• Brief:
Some lines of these records may hold the word "designs"; state how many, using only the number.

*** Information shown ***

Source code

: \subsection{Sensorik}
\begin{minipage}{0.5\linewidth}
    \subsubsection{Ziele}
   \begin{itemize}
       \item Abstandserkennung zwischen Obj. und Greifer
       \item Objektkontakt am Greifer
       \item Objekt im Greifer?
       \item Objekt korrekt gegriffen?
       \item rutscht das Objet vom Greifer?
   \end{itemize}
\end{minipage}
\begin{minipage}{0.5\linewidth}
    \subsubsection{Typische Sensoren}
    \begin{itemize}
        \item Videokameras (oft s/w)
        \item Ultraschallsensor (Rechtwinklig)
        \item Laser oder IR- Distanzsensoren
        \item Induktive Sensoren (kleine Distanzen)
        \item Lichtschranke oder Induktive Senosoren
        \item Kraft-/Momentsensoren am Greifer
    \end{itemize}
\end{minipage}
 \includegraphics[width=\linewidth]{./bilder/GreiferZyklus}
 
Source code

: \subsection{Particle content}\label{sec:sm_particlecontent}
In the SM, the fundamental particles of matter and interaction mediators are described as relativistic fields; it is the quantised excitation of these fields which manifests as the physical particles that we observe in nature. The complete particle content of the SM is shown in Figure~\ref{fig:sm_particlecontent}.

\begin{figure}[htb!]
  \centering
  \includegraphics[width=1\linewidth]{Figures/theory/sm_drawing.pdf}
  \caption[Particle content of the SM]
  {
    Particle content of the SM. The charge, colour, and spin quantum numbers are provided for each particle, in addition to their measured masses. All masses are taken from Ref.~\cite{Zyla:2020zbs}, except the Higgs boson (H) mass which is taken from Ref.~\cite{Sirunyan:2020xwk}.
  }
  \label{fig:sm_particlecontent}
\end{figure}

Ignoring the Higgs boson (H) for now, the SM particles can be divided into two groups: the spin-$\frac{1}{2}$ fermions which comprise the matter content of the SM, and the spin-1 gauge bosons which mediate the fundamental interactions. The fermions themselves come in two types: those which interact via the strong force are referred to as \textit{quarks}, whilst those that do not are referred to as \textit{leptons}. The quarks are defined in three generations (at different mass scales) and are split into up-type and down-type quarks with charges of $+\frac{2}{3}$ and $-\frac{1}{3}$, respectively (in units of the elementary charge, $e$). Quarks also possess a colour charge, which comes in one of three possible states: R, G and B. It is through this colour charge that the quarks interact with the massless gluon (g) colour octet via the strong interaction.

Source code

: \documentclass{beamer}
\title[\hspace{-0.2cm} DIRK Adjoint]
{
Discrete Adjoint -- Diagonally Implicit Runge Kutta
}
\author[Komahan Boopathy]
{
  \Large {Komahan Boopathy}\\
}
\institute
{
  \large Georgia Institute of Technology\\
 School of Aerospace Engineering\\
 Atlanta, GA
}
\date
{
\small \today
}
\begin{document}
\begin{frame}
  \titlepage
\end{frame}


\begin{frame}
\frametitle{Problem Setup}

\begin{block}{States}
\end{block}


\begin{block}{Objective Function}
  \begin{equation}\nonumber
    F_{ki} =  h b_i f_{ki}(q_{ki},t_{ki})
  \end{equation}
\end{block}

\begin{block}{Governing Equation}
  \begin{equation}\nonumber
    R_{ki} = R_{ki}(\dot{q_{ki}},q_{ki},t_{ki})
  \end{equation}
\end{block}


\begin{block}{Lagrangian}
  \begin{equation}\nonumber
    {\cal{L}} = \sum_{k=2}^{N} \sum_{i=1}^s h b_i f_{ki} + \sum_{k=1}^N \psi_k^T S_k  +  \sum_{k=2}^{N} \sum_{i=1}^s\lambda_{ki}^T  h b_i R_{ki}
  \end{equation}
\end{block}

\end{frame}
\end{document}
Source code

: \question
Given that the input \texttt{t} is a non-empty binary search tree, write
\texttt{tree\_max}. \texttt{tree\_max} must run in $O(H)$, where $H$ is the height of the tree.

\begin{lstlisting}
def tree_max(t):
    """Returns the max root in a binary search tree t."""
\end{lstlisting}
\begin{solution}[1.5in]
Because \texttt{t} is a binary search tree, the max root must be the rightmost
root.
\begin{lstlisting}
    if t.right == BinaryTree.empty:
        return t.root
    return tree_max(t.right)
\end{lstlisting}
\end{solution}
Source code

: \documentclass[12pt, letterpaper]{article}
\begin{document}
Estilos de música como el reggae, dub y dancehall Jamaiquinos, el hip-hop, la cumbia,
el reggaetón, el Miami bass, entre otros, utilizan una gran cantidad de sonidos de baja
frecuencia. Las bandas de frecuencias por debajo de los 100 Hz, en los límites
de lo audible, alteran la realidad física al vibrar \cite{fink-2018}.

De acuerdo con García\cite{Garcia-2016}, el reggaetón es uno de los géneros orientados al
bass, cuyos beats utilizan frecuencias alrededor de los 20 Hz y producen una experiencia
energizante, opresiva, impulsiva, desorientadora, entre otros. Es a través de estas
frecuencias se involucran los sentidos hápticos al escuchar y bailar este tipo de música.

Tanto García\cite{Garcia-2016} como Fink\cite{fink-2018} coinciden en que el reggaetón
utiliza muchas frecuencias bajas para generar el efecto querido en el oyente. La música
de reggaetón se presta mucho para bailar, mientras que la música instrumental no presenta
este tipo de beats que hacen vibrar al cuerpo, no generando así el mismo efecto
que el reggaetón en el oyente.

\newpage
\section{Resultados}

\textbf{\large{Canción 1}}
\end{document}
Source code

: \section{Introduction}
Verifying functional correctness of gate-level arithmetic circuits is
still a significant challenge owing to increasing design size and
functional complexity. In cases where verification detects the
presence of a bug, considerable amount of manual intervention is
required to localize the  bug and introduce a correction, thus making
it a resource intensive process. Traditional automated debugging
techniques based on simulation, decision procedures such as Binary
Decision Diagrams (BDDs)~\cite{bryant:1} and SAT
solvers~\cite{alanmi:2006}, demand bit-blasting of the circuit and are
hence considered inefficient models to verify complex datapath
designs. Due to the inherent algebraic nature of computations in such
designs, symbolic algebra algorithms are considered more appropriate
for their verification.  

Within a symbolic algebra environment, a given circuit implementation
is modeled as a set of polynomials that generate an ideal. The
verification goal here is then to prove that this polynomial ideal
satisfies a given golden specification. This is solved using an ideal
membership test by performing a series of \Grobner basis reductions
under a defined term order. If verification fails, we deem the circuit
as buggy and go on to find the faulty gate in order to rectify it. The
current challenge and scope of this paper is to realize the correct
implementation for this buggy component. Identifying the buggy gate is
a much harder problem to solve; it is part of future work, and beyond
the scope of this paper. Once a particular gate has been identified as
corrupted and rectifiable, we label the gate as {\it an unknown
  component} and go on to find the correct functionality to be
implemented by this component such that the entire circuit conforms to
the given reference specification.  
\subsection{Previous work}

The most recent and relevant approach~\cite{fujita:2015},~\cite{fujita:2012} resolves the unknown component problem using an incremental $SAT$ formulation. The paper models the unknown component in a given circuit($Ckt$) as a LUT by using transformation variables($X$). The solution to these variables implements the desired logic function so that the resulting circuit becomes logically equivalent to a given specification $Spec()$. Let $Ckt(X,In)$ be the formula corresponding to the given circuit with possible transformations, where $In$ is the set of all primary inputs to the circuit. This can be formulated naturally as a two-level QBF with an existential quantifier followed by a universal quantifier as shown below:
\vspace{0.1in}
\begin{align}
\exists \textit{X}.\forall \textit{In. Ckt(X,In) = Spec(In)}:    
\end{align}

*** End of Information shown ***

• Task output:
2